(Dataset records)

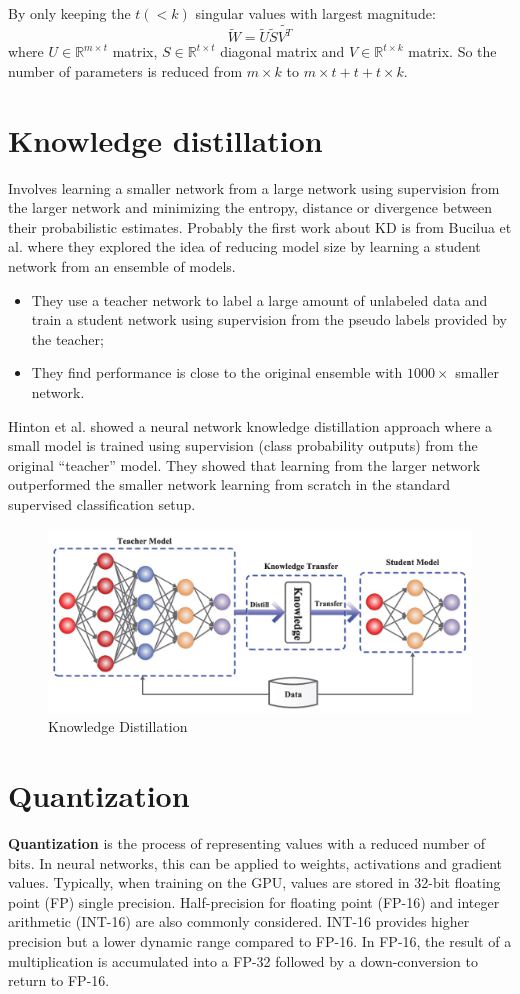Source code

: By only keeping the $t(< k)$ singular values with largest magnitude:
\begin{equation*}
    \tilde{W} = \tilde{U} \tilde{S} \tilde{V^T}
\end{equation*}
where $U \in \mathbb{R}^{m \times t}$ matrix, $S \in \mathbb{R}^{t \times t}$
diagonal matrix and $V \in \mathbb{R}^{t \times k}$ matrix. So the number of
parameters is reduced from $m \times k$ to $m \times t + t + t \times k$.
\section{Knowledge distillation}
Involves learning a smaller network from a large network using supervision from
the larger network and minimizing the entropy, distance or divergence between
their probabilistic estimates. Probably the first work about KD is from Bucilua
et al. where they explored the idea of reducing model size by learning a student
network from an ensemble of models.
\begin{itemize}
    \item They use a teacher network to label a large amount of unlabeled data
          and train a student network using supervision from the pseudo labels
          provided by the teacher;
    \item They find performance is close to the original ensemble with $1000 \times$
          smaller network.
\end{itemize}

Hinton et al. showed a neural network knowledge distillation approach where a
small model is trained using supervision (class probability outputs) from the
original “teacher” model. They showed that learning from the larger network
outperformed the smaller network learning from scratch in the standard supervised
classification setup.

\begin{figure}[!ht]
    \centering
    \includegraphics[width=0.5\linewidth]{img/ModelCompression/KnowledgeDistillation.png}
    \caption{Knowledge Distillation}
    \label{fig:knowledgeDistillation}
\end{figure}

\section{Quantization}
\textbf{Quantization} is the process of representing values with a reduced number
of bits. In neural networks, this can be applied to weights, activations and
gradient values. Typically, when training on the GPU, values are stored in 32-bit
floating point (FP) single precision. Half-precision for floating point (FP-16)
and integer arithmetic (INT-16) are also commonly considered. INT-16 provides
higher precision but a lower dynamic range compared to FP-16. In FP-16, the result
of a multiplication is accumulated into a FP-32 followed by a down-conversion to
return to FP-16.

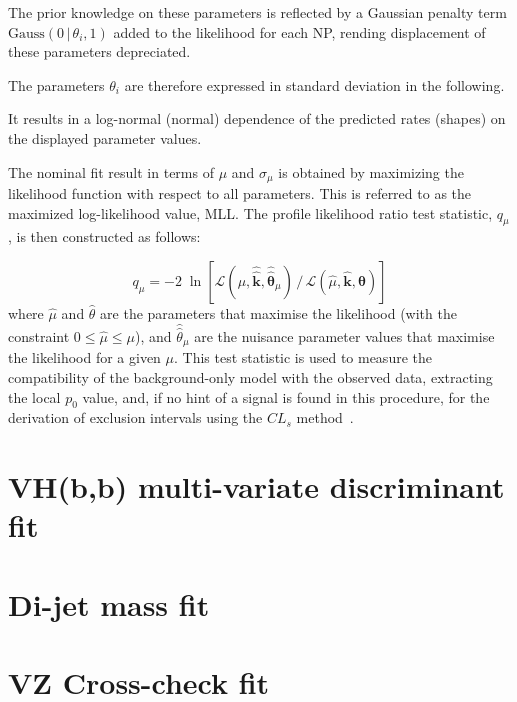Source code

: The prior knowledge on these parameters is reflected by a Gaussian penalty term
$\text{Gauss}(0\,|\,\theta_i,1)$ added to the likelihood for each NP, rending
displacement of these parameters depreciated.

The parameters $\theta_i$ are therefore expressed in standard deviation in the
following.

It results in a log-normal (normal) dependence of the predicted rates (shapes)
on the displayed parameter values.


The nominal fit result in terms of $\mu$ and $\sigma_{\mu}$ is obtained by
maximizing the likelihood function with respect to all parameters.  This is
referred to as the maximized log-likelihood value, MLL. The profile likelihood
ratio test statistic, $q_\mu$, is then constructed as follows:

\begin{equation}
  q_\mu = - 2\; \ln \left[ \mathcal{L} (\mu, \hat{\hat{\mathbf{k}}}, \hat{\hat{\bm\theta}}_{\mu})\, / \, \mathcal{L} (\hat{\mu}, \hat{\mathbf{k}}, \hat{\bm\theta}) \right]
\end{equation}
where $\hat{\mu}$ and $\hat{\theta}$ are the parameters that maximise the
likelihood (with the constraint $0 \leq \hat{\mu} \leq \mu$), and
$\hat{\hat{\theta}}_\mu$ are the nuisance parameter values that maximise the
likelihood for a given $\mu$. This test statistic is used to measure the
compatibility of the background-only model with the observed data, extracting
the local $p_0$ value, and, if no hint of a signal is found in this procedure,
for the derivation of exclusion intervals using the $CL_s$
method~\cite{Cowan:2010js,Read:2002hq}.


\section{VH(b,b) multi-variate discriminant fit}%
\label{sec:mva-fit}
\section{Di-jet mass fit}%
\label{sec:mbb-fit}
\section{VZ Cross-check fit}%
\label{sec:mvadiboson-fit}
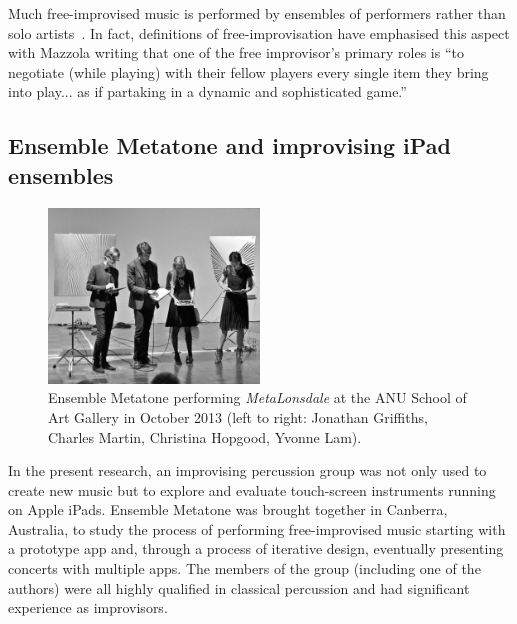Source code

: \documentclass[graybox]{svmult}
\begin{document}
Much free-improvised music is performed by ensembles of performers
rather than solo artists~\cite{Stenstrom:2009xy}. In fact, definitions
of free-improvisation have emphasised this aspect with Mazzola writing
that one of the free improvisor's primary roles is ``to negotiate
(while playing) with their fellow players every single item they bring
into play... as if partaking in a dynamic and sophisticated
game.''~\cite{Mazzola:2009cr} 

\subsection{Ensemble Metatone and improvising iPad ensembles}


\begin{figure}
  \centering
  \includegraphics[width=0.5\textwidth]{figures/ensemblemetatone-bw}
  \caption{Ensemble Metatone performing \emph{MetaLonsdale} at the ANU
    School of Art Gallery in October 2013 (left to right: Jonathan
    Griffiths, Charles Martin, Christina Hopgood, Yvonne Lam).}
  \label{ensemblemetatoneperforming}
\end{figure}



In the present research, an improvising percussion group was not only
used to create new music but to explore and evaluate touch-screen
instruments running on Apple iPads. Ensemble Metatone was brought
together in Canberra, Australia, to study the process of performing
free-improvised music starting with a prototype app and, through a
process of iterative design, eventually presenting concerts with
multiple apps. The members of the group (including one of the authors)
were all highly qualified in classical percussion and had significant
experience as improvisors.
\end{document}

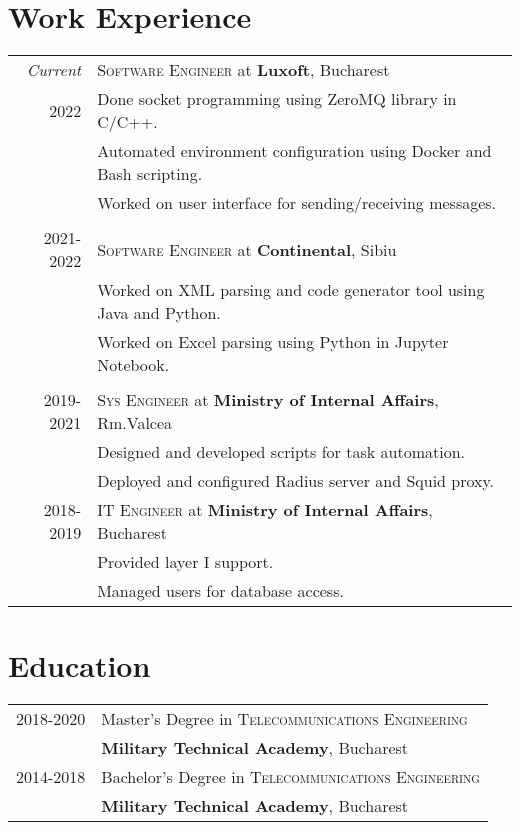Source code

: \documentclass[a4paper,12pt]{article}
\begin{document}
\section{Work Experience}
\begin{tabular}{r|p{11cm}}

\emph{Current}
&\textsc{Software Engineer} at \textbf{Luxoft}, Bucharest\\
\textsc{2022}
&\footnotesize{Done socket programming using ZeroMQ library in C/C++.}\\
&\footnotesize{Automated environment configuration using Docker and Bash scripting.}\\
&\footnotesize{Worked on user interface for sending/receiving messages.}\\
\multicolumn{2}{c}{}\\
\textsc{2021-2022}
&\textsc{Software Engineer} at \textbf{Continental}, Sibiu\\
&\footnotesize{Worked on XML parsing and code generator tool using Java and Python.}\\
&\footnotesize{Worked on Excel parsing using Python in Jupyter Notebook.}\\
\multicolumn{2}{c}{}\\
\textsc{2019-2021} 
  &\textsc{Sys Engineer} at \textbf{Ministry of Internal Affairs}, Rm.Valcea\\
&\footnotesize{
  Designed and developed scripts for task automation.}\\
&\footnotesize{
  Deployed and configured Radius server and Squid proxy.}\\
\textsc{2018-2019} 
&\textsc{IT Engineer} at \textbf{Ministry of Internal Affairs}, Bucharest\\
&\footnotesize{Provided layer I support.}\\
&\footnotesize{Managed users for database access.}\\
\end{tabular}

\section{Education}
\begin{tabular}{rl}
\textsc{2018-2020}&Master's Degree in 
  \textsc{Telecommunications Engineering}\\
  &\textbf{Military Technical Academy}, Bucharest\\
\textsc{2014-2018}&Bachelor's Degree in
  \textsc{Telecommunications Engineering}\\
  &\textbf{Military Technical Academy}, Bucharest\\
\end{tabular}
\end{document}
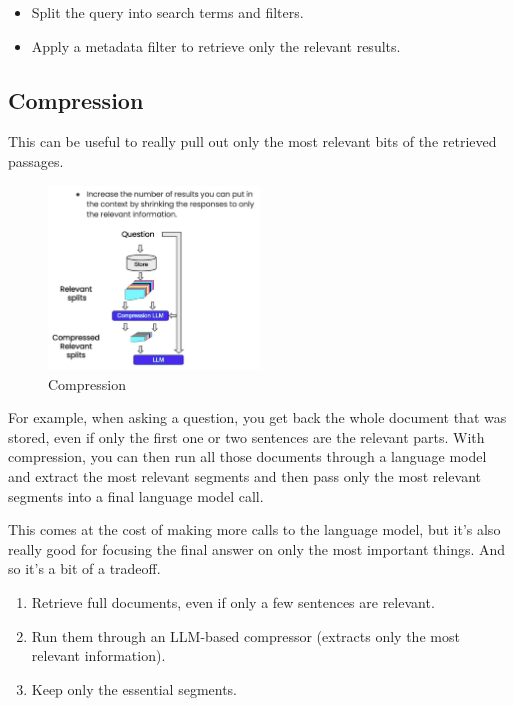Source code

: \documentclass{article}
\begin{document}
\begin{itemize}
    \item Split the query into search terms and filters.
    \item Apply a metadata filter to retrieve only the relevant results.
\end{itemize}

\subsection{Compression}

This can be useful to really pull out only the most relevant bits of the retrieved passages.

\begin{figure}[H]
    \centering
    \includegraphics[width=0.5\textwidth]{images/langchain_chat_with_your_data_016.png}
    \caption{Compression}
    \label{fig:compression}
\end{figure}

For example, when asking a question, you get back the whole document that was stored, even if only the first one or two sentences are the relevant parts. With compression, you can then run all those documents through a language model and extract the most relevant segments and then pass only the most relevant segments into a final language model call.

This comes at the cost of making more calls to the language model, but it's also really good for focusing the final answer on only the most important things. And so it's a bit of a tradeoff.

\begin{enumerate}
    \item Retrieve full documents, even if only a few sentences are relevant.
    \item Run them through an LLM-based compressor (extracts only the most relevant information).
    \item Keep only the essential segments.
\end{enumerate}
\end{document}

Instructions for the task:
When copying the data above, repeat every word exactly and drop the pictures.

Solution for this problem:
Source code

: By only keeping the $t(< k)$ singular values with largest magnitude:
\begin{equation*}
    \tilde{W} = \tilde{U} \tilde{S} \tilde{V^T}
\end{equation*}
where $U \in \mathbb{R}^{m \times t}$ matrix, $S \in \mathbb{R}^{t \times t}$
diagonal matrix and $V \in \mathbb{R}^{t \times k}$ matrix. So the number of
parameters is reduced from $m \times k$ to $m \times t + t + t \times k$.
\section{Knowledge distillation}
Involves learning a smaller network from a large network using supervision from
the larger network and minimizing the entropy, distance or divergence between
their probabilistic estimates. Probably the first work about KD is from Bucilua
et al. where they explored the idea of reducing model size by learning a student
network from an ensemble of models.
\begin{itemize}
    \item They use a teacher network to label a large amount of unlabeled data
          and train a student network using supervision from the pseudo labels
          provided by the teacher;
    \item They find performance is close to the original ensemble with $1000 \times$
          smaller network.
\end{itemize}

Hinton et al. showed a neural network knowledge distillation approach where a
small model is trained using supervision (class probability outputs) from the
original “teacher” model. They showed that learning from the larger network
outperformed the smaller network learning from scratch in the standard supervised
classification setup.

\begin{figure}[!ht]
    \centering
    \includegraphics[width=0.5\linewidth]{img/ModelCompression/KnowledgeDistillation.png}
    \caption{Knowledge Distillation}
    \label{fig:knowledgeDistillation}
\end{figure}

\section{Quantization}
\textbf{Quantization} is the process of representing values with a reduced number
of bits. In neural networks, this can be applied to weights, activations and
gradient values. Typically, when training on the GPU, values are stored in 32-bit
floating point (FP) single precision. Half-precision for floating point (FP-16)
and integer arithmetic (INT-16) are also commonly considered. INT-16 provides
higher precision but a lower dynamic range compared to FP-16. In FP-16, the result
of a multiplication is accumulated into a FP-32 followed by a down-conversion to
return to FP-16.

Source code

: The prior knowledge on these parameters is reflected by a Gaussian penalty term
$\text{Gauss}(0\,|\,\theta_i,1)$ added to the likelihood for each NP, rending
displacement of these parameters depreciated.

The parameters $\theta_i$ are therefore expressed in standard deviation in the
following.

It results in a log-normal (normal) dependence of the predicted rates (shapes)
on the displayed parameter values.


The nominal fit result in terms of $\mu$ and $\sigma_{\mu}$ is obtained by
maximizing the likelihood function with respect to all parameters.  This is
referred to as the maximized log-likelihood value, MLL. The profile likelihood
ratio test statistic, $q_\mu$, is then constructed as follows:

\begin{equation}
  q_\mu = - 2\; \ln \left[ \mathcal{L} (\mu, \hat{\hat{\mathbf{k}}}, \hat{\hat{\bm\theta}}_{\mu})\, / \, \mathcal{L} (\hat{\mu}, \hat{\mathbf{k}}, \hat{\bm\theta}) \right]
\end{equation}
where $\hat{\mu}$ and $\hat{\theta}$ are the parameters that maximise the
likelihood (with the constraint $0 \leq \hat{\mu} \leq \mu$), and
$\hat{\hat{\theta}}_\mu$ are the nuisance parameter values that maximise the
likelihood for a given $\mu$. This test statistic is used to measure the
compatibility of the background-only model with the observed data, extracting
the local $p_0$ value, and, if no hint of a signal is found in this procedure,
for the derivation of exclusion intervals using the $CL_s$
method~\cite{Cowan:2010js,Read:2002hq}.


\section{VH(b,b) multi-variate discriminant fit}%
\label{sec:mva-fit}
\section{Di-jet mass fit}%
\label{sec:mbb-fit}
\section{VZ Cross-check fit}%
\label{sec:mvadiboson-fit}
Source code

: \documentclass[graybox]{svmult}
\begin{document}
Much free-improvised music is performed by ensembles of performers
rather than solo artists~\cite{Stenstrom:2009xy}. In fact, definitions
of free-improvisation have emphasised this aspect with Mazzola writing
that one of the free improvisor's primary roles is ``to negotiate
(while playing) with their fellow players every single item they bring
into play... as if partaking in a dynamic and sophisticated
game.''~\cite{Mazzola:2009cr} 

\subsection{Ensemble Metatone and improvising iPad ensembles}


\begin{figure}
  \centering
  \includegraphics[width=0.5\textwidth]{figures/ensemblemetatone-bw}
  \caption{Ensemble Metatone performing \emph{MetaLonsdale} at the ANU
    School of Art Gallery in October 2013 (left to right: Jonathan
    Griffiths, Charles Martin, Christina Hopgood, Yvonne Lam).}
  \label{ensemblemetatoneperforming}
\end{figure}



In the present research, an improvising percussion group was not only
used to create new music but to explore and evaluate touch-screen
instruments running on Apple iPads. Ensemble Metatone was brought
together in Canberra, Australia, to study the process of performing
free-improvised music starting with a prototype app and, through a
process of iterative design, eventually presenting concerts with
multiple apps. The members of the group (including one of the authors)
were all highly qualified in classical percussion and had significant
experience as improvisors.
\end{document}

Source code

: \documentclass[a4paper,12pt]{article}
\begin{document}
\section{Work Experience}
\begin{tabular}{r|p{11cm}}

\emph{Current}
&\textsc{Software Engineer} at \textbf{Luxoft}, Bucharest\\
\textsc{2022}
&\footnotesize{Done socket programming using ZeroMQ library in C/C++.}\\
&\footnotesize{Automated environment configuration using Docker and Bash scripting.}\\
&\footnotesize{Worked on user interface for sending/receiving messages.}\\
\multicolumn{2}{c}{}\\
\textsc{2021-2022}
&\textsc{Software Engineer} at \textbf{Continental}, Sibiu\\
&\footnotesize{Worked on XML parsing and code generator tool using Java and Python.}\\
&\footnotesize{Worked on Excel parsing using Python in Jupyter Notebook.}\\
\multicolumn{2}{c}{}\\
\textsc{2019-2021} 
  &\textsc{Sys Engineer} at \textbf{Ministry of Internal Affairs}, Rm.Valcea\\
&\footnotesize{
  Designed and developed scripts for task automation.}\\
&\footnotesize{
  Deployed and configured Radius server and Squid proxy.}\\
\textsc{2018-2019} 
&\textsc{IT Engineer} at \textbf{Ministry of Internal Affairs}, Bucharest\\
&\footnotesize{Provided layer I support.}\\
&\footnotesize{Managed users for database access.}\\
\end{tabular}

\section{Education}
\begin{tabular}{rl}
\textsc{2018-2020}&Master's Degree in 
  \textsc{Telecommunications Engineering}\\
  &\textbf{Military Technical Academy}, Bucharest\\
\textsc{2014-2018}&Bachelor's Degree in
  \textsc{Telecommunications Engineering}\\
  &\textbf{Military Technical Academy}, Bucharest\\
\end{tabular}
\end{document}
Source code

: \documentclass{article}
\begin{document}
\begin{itemize}
    \item Split the query into search terms and filters.
    \item Apply a metadata filter to retrieve only the relevant results.
\end{itemize}

\subsection{Compression}

This can be useful to really pull out only the most relevant bits of the retrieved passages.

\begin{figure}[H]
    \centering
    \includegraphics[width=0.5\textwidth]{images/langchain_chat_with_your_data_016.png}
    \caption{Compression}
    \label{fig:compression}
\end{figure}

For example, when asking a question, you get back the whole document that was stored, even if only the first one or two sentences are the relevant parts. With compression, you can then run all those documents through a language model and extract the most relevant segments and then pass only the most relevant segments into a final language model call.

This comes at the cost of making more calls to the language model, but it's also really good for focusing the final answer on only the most important things. And so it's a bit of a tradeoff.

\begin{enumerate}
    \item Retrieve full documents, even if only a few sentences are relevant.
    \item Run them through an LLM-based compressor (extracts only the most relevant information).
    \item Keep only the essential segments.
\end{enumerate}
\end{document}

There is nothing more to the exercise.